▶ _TASK ITEM_
What lines of the data include the string "density"? Copy them all.

"""

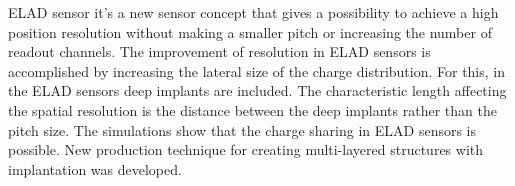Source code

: ELAD sensor it's a new sensor concept that gives a possibility to achieve a high position resolution without making a smaller pitch or increasing the number of readout channels. The improvement of resolution in ELAD sensors is accomplished by increasing the lateral size of the charge distribution. For this, in the ELAD sensors deep implants are included. The characteristic length affecting the spatial resolution is the distance between the deep implants rather than the pitch size. The simulations show that the charge sharing in ELAD sensors is possible. New production technique for creating multi-layered structures with implantation was developed. 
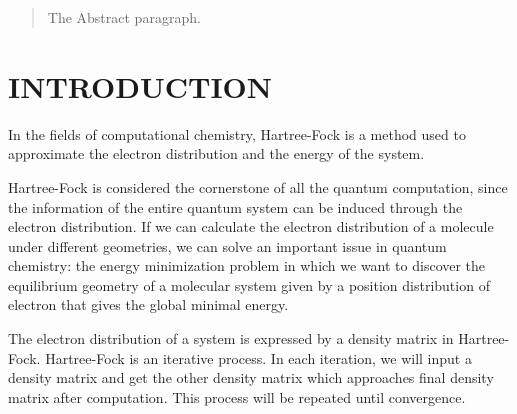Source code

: \documentclass[twoside]{article}
\begin{document}
%

%


\begin{abstract}
  The Abstract paragraph.
\end{abstract}

\section{INTRODUCTION}
In the fields of computational chemistry, Hartree-Fock is a method used to approximate the electron distribution and the energy of the system. 


Hartree-Fock is considered the cornerstone of all the quantum computation, since the information of the entire quantum system can be induced through the electron distribution. If we can calculate the electron distribution of a molecule under different geometries, we can solve an important issue in quantum chemistry: the energy minimization problem in which we want to discover the equilibrium geometry of a molecular system given by a position distribution of electron that gives the global minimal energy. 

 
 
The electron distribution of a system is expressed by a density matrix in Hartree-Fock.
Hartree-Fock is an iterative process. In each iteration, we will input a density matrix and get the other density matrix which approaches final density matrix after computation. This process will be repeated until convergence.
\end{document}
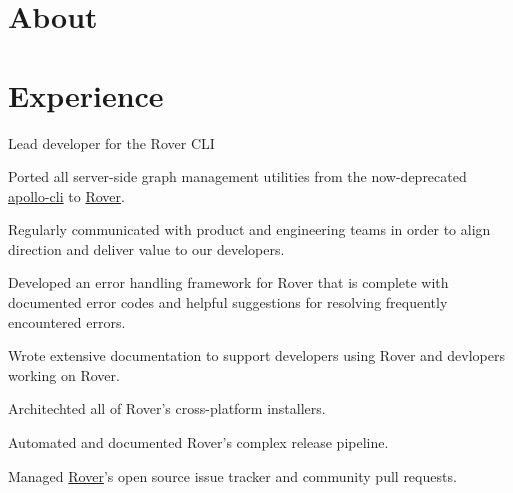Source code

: \documentclass[]{deedy-resume-openfont}
\begin{document}
%
%

%
%



\section{About}

\section{Experience}

\vspace{\topsep}
Lead developer for the Rover CLI
\begin{tightemize}
\item Ported all server-side graph management utilities from the now-deprecated \href{https://github.com/apollographql/apollo-tooling}{apollo-cli} to \href{https://github.com/apollographql/rover}{Rover}.
\item Regularly communicated with product and engineering teams in order to align direction and deliver value to our developers.
\item Developed an error handling framework for Rover that is complete with documented error codes and helpful suggestions for resolving frequently encountered errors.
\item Wrote extensive documentation to support developers using Rover and devlopers working on Rover.
\item Architechted all of Rover's cross-platform installers.
\item Automated and documented Rover's complex release pipeline.
\item Managed \href{https://github.com/apollographql/rover}{Rover}'s open source issue tracker and community pull requests.
\end{tightemize}
\sectionsep
\end{document}
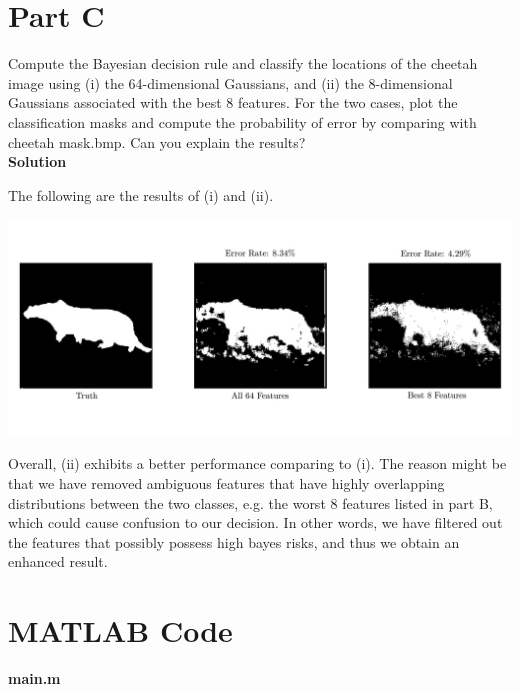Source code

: \documentclass{article}
\begin{document}
\pagebreak

\section*{Part C}

Compute the Bayesian decision rule and classify the locations of the cheetah image using (i) the
64-dimensional Gaussians, and (ii) the 8-dimensional Gaussians associated with the best 8 features. For
the two cases, plot the classification masks and compute the probability of error by comparing with
cheetah mask.bmp. Can you explain the results?
\\

\textbf{\large Solution}

The following are the results of (i) and (ii).
\begin{center}
  \includegraphics[width=\textwidth]{result}
\end{center}

Overall, (ii) exhibits a better performance comparing to (i). 
The reason might be that we have removed ambiguous features that have highly overlapping distributions between the two classes, e.g. the worst 8 features listed in part B, which could cause confusion to our decision.
In other words, we have filtered out the features that possibly possess high bayes risks, and thus we obtain an enhanced result.

\pagebreak

\section*{MATLAB Code}

\textbf{\large main.m}
\end{document}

"""

▶ _RESPONSE_
The electron distribution of a system is expressed by a density matrix in Hartree-Fock.
Hartree-Fock is an iterative process. In each iteration, we will input a density matrix and get the other density matrix which approaches final density matrix after computation. This process will be repeated until convergence.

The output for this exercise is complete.